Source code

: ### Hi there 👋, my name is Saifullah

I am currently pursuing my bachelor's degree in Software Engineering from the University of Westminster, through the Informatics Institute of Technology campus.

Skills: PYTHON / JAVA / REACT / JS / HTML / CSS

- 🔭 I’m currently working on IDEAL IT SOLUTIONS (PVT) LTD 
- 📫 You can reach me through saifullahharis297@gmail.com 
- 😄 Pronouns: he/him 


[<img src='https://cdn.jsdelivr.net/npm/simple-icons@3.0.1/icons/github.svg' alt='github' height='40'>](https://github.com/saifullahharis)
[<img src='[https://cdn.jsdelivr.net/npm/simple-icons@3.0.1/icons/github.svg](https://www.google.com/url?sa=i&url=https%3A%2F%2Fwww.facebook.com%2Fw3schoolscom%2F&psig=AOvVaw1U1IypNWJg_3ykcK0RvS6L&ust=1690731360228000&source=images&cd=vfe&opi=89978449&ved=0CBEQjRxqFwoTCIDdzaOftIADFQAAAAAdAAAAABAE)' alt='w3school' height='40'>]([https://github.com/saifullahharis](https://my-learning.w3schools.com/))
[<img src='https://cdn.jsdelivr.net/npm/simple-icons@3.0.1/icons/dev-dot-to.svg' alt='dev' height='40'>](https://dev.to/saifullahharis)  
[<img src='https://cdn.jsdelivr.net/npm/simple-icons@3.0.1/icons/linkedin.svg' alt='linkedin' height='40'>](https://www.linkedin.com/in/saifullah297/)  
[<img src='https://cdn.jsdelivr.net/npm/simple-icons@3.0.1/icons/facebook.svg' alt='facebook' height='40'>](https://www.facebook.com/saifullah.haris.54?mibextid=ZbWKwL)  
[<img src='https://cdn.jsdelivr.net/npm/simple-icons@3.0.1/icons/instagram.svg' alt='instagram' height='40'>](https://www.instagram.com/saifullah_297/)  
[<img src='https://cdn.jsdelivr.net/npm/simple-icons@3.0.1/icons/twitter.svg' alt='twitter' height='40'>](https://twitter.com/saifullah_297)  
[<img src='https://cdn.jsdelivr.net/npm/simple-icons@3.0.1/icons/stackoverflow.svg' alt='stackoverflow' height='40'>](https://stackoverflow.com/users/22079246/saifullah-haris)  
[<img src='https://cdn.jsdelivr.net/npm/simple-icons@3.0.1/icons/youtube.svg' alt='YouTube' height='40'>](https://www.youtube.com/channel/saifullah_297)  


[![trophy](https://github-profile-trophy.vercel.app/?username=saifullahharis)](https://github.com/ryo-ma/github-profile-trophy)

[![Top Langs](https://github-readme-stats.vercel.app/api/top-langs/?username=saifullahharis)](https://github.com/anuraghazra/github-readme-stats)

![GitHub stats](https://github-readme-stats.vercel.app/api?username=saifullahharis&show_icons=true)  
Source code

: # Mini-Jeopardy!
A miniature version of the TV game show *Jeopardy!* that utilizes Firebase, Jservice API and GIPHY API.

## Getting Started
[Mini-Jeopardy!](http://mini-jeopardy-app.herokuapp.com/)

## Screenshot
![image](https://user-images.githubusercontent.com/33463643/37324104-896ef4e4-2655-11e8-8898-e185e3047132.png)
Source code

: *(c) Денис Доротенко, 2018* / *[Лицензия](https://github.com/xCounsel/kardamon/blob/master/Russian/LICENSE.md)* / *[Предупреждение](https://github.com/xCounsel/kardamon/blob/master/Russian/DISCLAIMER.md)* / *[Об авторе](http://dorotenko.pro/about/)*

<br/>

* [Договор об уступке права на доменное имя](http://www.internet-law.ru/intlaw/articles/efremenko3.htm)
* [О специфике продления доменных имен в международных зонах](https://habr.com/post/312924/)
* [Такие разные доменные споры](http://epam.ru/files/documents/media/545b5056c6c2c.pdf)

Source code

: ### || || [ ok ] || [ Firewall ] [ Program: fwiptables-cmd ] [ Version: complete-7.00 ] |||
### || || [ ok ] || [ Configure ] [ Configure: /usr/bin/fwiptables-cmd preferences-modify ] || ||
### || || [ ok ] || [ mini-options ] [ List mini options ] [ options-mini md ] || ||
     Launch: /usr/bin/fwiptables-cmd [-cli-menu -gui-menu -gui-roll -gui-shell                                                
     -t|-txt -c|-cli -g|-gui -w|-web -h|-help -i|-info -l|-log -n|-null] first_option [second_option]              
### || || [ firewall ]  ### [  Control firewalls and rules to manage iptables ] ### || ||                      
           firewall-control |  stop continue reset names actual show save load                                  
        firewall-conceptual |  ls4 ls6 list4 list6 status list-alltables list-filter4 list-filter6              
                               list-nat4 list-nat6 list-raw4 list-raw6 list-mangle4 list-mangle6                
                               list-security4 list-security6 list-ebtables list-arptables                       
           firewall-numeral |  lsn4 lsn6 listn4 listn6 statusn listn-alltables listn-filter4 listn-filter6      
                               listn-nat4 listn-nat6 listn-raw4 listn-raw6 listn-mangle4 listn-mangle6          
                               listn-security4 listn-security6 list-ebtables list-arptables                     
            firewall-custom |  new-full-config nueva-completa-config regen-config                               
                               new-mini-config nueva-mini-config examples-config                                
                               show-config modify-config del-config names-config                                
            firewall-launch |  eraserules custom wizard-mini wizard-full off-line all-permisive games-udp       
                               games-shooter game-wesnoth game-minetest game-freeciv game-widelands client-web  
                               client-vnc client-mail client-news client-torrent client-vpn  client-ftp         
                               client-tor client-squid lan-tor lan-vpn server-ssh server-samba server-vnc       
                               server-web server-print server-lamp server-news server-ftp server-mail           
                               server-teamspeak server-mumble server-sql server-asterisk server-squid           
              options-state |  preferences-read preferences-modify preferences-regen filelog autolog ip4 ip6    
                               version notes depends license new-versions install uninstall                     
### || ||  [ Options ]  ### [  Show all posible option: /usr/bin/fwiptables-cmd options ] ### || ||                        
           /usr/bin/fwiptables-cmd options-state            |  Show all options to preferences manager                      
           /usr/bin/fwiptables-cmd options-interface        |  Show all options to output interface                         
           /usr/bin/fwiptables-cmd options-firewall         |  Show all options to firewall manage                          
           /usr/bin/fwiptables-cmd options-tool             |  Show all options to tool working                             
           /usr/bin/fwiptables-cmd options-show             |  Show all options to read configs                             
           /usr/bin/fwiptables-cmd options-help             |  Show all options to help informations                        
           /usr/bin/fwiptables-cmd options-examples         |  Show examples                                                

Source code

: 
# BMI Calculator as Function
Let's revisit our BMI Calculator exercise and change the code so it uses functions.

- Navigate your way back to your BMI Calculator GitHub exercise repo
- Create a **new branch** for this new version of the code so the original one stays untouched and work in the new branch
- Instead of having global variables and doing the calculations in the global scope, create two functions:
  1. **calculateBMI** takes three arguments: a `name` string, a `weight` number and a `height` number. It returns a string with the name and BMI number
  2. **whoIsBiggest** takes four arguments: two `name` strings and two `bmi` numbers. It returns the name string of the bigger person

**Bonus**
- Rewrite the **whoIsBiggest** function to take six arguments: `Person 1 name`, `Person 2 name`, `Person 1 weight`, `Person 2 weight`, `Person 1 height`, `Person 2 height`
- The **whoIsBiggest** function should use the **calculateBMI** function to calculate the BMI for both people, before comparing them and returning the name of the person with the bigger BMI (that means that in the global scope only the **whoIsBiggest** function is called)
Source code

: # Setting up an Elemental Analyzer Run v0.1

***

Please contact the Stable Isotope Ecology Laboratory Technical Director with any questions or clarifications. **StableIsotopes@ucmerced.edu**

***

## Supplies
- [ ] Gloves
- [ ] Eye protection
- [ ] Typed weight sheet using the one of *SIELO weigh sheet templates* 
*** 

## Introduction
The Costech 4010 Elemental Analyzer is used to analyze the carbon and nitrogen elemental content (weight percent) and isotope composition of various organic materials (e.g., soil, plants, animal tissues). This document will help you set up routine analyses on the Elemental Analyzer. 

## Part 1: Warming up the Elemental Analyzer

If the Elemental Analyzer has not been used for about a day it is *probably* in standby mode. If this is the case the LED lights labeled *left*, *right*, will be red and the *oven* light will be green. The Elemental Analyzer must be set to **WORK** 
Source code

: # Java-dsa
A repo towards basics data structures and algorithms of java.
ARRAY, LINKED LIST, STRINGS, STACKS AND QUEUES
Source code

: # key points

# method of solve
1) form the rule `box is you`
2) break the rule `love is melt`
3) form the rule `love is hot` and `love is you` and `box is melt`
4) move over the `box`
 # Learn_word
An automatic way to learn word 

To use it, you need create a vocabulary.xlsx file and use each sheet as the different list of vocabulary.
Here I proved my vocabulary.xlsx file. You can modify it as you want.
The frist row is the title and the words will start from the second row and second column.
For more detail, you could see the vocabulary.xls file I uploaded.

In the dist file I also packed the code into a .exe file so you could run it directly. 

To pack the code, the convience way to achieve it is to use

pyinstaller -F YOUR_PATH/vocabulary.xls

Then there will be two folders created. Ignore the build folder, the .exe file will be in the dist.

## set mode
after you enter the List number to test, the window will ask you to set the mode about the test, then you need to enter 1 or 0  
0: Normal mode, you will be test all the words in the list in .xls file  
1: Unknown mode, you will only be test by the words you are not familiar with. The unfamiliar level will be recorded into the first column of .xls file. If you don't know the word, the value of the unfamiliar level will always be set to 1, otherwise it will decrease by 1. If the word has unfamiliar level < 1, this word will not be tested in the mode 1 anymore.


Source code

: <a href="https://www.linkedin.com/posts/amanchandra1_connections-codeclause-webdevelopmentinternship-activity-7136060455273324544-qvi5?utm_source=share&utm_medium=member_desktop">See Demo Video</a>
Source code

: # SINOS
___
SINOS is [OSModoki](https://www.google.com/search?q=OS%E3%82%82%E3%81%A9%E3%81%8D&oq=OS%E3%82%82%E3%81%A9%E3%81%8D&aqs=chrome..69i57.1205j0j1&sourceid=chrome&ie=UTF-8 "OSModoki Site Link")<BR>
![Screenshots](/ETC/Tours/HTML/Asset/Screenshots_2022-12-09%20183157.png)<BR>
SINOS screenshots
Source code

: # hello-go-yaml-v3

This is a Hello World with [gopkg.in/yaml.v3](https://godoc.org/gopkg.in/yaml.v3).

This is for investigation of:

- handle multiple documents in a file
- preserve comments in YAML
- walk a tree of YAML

WHAT IS NEEDED:
Will you return exactly the lines above from the one with "2. **whoIsBiggest** takes" down to the one with "The Costech 4010", counting both as part of the range?

RESULT FOR THIS TASK:
  2. **whoIsBiggest** takes four arguments: two `name` strings and two `bmi` numbers. It returns the name string of the bigger person

**Bonus**
- Rewrite the **whoIsBiggest** function to take six arguments: `Person 1 name`, `Person 2 name`, `Person 1 weight`, `Person 2 weight`, `Person 1 height`, `Person 2 height`
- The **whoIsBiggest** function should use the **calculateBMI** function to calculate the BMI for both people, before comparing them and returning the name of the person with the bigger BMI (that means that in the global scope only the **whoIsBiggest** function is called)
Source code

: # Setting up an Elemental Analyzer Run v0.1

***

Please contact the Stable Isotope Ecology Laboratory Technical Director with any questions or clarifications. **StableIsotopes@ucmerced.edu**

***

## Supplies
- [ ] Gloves
- [ ] Eye protection
- [ ] Typed weight sheet using the one of *SIELO weigh sheet templates* 
*** 

## Introduction
The Costech 4010 Elemental Analyzer is used to analyze the carbon and nitrogen elemental content (weight percent) and isotope composition of various organic materials (e.g., soil, plants, animal tissues). This document will help you set up routine analyses on the Elemental Analyzer. 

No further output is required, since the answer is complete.